§ WHAT YOU NEED TO DO
Across the entries below, how many lines have the string "Agda" in them? Reply with only the number.

[Collected data]
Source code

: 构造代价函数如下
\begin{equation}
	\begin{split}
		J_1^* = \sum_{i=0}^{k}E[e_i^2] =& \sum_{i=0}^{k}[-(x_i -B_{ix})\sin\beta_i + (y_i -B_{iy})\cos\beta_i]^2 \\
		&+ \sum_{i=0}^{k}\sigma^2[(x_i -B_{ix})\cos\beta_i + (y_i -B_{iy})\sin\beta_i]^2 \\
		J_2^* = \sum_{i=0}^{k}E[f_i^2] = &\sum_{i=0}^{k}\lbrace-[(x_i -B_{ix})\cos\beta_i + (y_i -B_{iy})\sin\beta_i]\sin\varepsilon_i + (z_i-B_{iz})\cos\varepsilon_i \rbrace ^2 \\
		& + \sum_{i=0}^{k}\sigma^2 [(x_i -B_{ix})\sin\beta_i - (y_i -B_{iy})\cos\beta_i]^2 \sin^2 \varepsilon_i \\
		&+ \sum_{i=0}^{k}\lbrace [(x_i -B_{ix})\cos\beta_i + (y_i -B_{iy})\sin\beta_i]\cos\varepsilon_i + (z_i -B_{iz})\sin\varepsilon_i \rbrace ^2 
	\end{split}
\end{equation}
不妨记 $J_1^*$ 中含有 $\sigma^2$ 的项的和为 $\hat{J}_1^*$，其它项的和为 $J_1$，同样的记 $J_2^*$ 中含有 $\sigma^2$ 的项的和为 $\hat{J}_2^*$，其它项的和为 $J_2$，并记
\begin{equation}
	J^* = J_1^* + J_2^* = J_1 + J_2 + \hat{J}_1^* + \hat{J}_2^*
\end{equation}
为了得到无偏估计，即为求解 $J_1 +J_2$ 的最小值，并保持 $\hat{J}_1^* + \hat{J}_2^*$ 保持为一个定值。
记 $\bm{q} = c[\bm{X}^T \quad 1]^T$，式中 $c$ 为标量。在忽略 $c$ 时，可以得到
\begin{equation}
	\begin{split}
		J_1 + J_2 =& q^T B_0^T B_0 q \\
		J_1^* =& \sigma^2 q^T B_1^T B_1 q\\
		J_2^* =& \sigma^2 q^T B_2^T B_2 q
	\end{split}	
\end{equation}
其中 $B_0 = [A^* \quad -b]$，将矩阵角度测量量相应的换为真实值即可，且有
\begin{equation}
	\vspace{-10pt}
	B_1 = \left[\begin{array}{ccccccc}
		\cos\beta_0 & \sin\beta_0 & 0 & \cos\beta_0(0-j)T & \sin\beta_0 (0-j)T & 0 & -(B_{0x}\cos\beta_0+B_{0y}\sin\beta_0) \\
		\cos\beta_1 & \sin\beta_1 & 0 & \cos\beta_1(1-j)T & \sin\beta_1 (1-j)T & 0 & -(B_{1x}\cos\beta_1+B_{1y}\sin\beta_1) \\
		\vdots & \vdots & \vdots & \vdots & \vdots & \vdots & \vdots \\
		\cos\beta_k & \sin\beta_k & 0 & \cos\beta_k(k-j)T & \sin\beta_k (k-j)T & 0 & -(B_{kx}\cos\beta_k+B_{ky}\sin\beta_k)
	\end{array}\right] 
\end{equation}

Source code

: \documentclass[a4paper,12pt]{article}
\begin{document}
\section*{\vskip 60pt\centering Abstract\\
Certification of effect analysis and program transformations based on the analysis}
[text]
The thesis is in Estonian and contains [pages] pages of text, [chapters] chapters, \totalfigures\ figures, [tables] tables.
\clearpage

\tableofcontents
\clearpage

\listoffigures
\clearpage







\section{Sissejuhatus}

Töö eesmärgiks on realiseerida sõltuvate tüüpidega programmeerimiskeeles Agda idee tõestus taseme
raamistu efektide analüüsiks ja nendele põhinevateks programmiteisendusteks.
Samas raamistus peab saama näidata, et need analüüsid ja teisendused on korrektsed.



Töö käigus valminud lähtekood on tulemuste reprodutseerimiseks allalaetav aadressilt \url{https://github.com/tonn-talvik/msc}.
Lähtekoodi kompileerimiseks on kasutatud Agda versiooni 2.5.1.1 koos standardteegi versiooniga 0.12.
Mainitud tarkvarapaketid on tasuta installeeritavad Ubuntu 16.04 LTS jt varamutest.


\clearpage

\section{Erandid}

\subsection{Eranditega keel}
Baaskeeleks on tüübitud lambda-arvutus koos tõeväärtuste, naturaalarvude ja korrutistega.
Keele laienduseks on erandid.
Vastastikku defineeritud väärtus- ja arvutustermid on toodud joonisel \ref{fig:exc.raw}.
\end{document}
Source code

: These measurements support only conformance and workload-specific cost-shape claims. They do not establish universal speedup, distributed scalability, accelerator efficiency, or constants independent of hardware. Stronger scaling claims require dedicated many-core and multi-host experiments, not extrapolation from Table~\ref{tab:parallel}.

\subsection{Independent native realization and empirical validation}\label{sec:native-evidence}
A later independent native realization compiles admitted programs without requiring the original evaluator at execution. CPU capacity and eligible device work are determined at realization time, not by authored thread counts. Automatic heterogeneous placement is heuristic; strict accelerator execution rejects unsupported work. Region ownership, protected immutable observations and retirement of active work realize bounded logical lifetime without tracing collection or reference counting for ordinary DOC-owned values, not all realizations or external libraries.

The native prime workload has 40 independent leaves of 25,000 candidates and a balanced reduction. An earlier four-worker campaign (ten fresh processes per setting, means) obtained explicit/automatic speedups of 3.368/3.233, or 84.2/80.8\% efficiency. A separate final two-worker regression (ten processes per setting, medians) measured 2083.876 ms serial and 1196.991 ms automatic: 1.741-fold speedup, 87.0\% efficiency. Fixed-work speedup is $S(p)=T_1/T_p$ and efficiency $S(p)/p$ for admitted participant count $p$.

§ FINISHED EXERCISE
2